If the application is not present the bootloader starts up its USB interface as a virtual comm port (VCP) and waits commands from the host computer. By linking the F1 & F2 servo connectors we can force the bootloader into recovery mode, the application presence check is skipped and the bootloader starts up the VCP.

Updating The Application Firmware

Updates are downloaded and applied by the PC software DJI Assistant, the PC software performs a check on the currently installed version of the FC application and makes the decision whether to fetch and apply an update.

Using Wireshark it is possible to capture and extract the downloaded binary. When the DJI bootloader is in recovery mode only 3 commands are necessary to download the firmware update and it is relatively straightforward to write a tool to apply an update repeatedly.

The update downloaded from the DJI servers is encrypted and downloaded 'as-is' to the FC in 256 byte chunks, each chunk is acknowledged by the FC. The FC decrypts each chunk and copies it to flash starting at sector 10.
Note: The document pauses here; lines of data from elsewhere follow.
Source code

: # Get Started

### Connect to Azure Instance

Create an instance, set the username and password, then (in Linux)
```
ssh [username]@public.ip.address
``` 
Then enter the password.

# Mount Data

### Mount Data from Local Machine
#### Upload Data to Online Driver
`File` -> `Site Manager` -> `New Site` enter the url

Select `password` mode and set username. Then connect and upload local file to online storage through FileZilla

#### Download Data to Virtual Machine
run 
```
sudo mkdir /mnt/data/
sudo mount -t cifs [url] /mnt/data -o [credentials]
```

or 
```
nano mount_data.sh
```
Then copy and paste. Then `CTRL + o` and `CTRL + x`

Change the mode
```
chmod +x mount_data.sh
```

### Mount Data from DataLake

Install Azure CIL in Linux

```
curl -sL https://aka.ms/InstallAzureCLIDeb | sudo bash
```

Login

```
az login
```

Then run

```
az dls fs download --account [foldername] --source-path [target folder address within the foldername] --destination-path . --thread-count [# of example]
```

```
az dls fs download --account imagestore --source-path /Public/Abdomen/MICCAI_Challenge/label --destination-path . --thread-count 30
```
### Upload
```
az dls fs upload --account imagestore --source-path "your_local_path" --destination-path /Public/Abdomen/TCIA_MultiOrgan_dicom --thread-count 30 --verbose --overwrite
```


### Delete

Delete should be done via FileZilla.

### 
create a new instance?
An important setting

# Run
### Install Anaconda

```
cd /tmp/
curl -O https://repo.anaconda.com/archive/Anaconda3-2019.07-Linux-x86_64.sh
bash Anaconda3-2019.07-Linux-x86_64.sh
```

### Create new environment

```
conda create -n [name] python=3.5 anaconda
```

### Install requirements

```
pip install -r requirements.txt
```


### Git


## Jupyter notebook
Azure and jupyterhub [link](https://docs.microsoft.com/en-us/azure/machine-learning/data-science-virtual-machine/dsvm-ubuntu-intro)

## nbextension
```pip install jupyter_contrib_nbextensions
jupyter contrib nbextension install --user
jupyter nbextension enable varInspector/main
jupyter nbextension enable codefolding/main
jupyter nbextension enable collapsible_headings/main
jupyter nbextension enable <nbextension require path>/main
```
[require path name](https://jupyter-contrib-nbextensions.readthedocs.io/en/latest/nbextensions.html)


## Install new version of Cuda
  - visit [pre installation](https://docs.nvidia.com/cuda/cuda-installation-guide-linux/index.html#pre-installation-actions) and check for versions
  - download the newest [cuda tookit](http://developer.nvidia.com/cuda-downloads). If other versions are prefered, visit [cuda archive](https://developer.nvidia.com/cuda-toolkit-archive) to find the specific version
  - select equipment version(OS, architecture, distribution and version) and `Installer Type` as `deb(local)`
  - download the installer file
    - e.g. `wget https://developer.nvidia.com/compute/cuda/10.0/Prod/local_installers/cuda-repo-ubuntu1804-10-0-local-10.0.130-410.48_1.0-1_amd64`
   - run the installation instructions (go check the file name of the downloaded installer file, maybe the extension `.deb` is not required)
An interesting timing leak was revealed here, the LPC1768 has asymmetric flash sectors. The first 16 sectors are 4KB in size, the remainder are 32KB. The FC typically takes 7ms to process a 256 byte chunk and send an acknowledgement. Some chunks take much longer (70ms) suggesting that the next flash sector is being erased. By comparing the acknowledgement times, amount of data transferred and the flash sector sizes it is possible to deduce that the update is being programmed into flash sectors starting at sector 10. This was subsequently confirmed by reverse engineering the DJI bootloader.

Obtaining The Update Key

I attached wires to the programming pads discussed above and then put the FC into recovery mode, after transferring 4KB of update data I pulled P2.10 low and reset the LPC1768. Using the PC application “Flash Magic” I erased the whole flash and the CRP setting, I was then able to dump the LPC1768's RAM. Searching the RAM dump I identified the AES inverse S-Box and close to it is the update key.
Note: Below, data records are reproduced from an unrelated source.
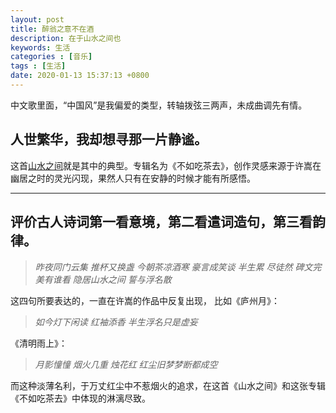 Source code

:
 ```yaml
---
layout: post
title: 醉翁之意不在酒
description: 在于山水之间也
keywords: 生活
categories : [音乐]
tags : [生活]
date: 2020-01-13 15:37:13 +0800
---
```


中文歌里面，“中国风”是我偏爱的类型，转轴拨弦三两声，未成曲调先有情。

## 人世繁华，我却想寻那一片静谧。

这首[山水之间](https://music.163.com/#/song?id=28802028)就是其中的典型。专辑名为《不如吃茶去》，创作灵感来源于许嵩在幽居之时的灵光闪现，果然人只有在安静的时候才能有所感悟。

***

## 评价古人诗词第一看意境，第二看遣词造句，第三看韵律。

> *昨夜同门云集 推杯又换盏
> 今朝茶凉酒寒 豪言成笑谈
> 半生累 尽徒然 碑文完美有谁看
> 隐居山水之间 誓与浮名散*

这四句所要表达的，一直在许嵩的作品中反复出现，
比如《庐州月》：

> *如今灯下闲读 红袖添香*
> *半生浮名只是虚妄*



《清明雨上》：

> *月影憧憧 烟火几重 烛花红*
> *红尘旧梦梦断都成空*



而这种淡薄名利，于万丈红尘中不惹烟火的追求，在这首《山水之间》和这张专辑《不如吃茶去》中体现的淋漓尽致。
Decrypting the application update using openssl's AES-128-CBC mode yielded a binary file that was mostly correct but had 16 bytes of incorrectly decrypted data every 256 bytes. Further experimentation shows that the application is encrypted in 256 byte chunks with the same key and IV. A simple Python script allows me to encrypt & decrypt the application update

Key: 7F0B9A5026674ADA0BB64F27E6D8C8A6

IV: 00000000000000000000000000000000

Next I performed a simple test to determine if the FC application is authenticated by the bootloader. I modified the “active security ok!” string, re-encrypted it, put the FC into recover mode and using my own tool I was able to update the FC with the modified update. At next boot the modified string was sent by the UART.

The same key/iv pair can decrypt Naza M, Naza M V2 and Phanton 2 firmwares.

DJI Bootloader

Next I patched the application to dump the whole flash to UART, from this dump the DJI bootloader can be extracted. Analysis of the DJI bootloader reveals that it contains the 'secret seed' needed to perform authentication and encrypted data transfers with the AT88SC3216.

Naza M

The secret seed is 'hidden' in the bootloader binary, 32 bit words at flash addresses 0x1188, 0x12FC, 0x1A78 and 0x1C54 are collected into one 16 byte array and AES-128-CBC decrypted.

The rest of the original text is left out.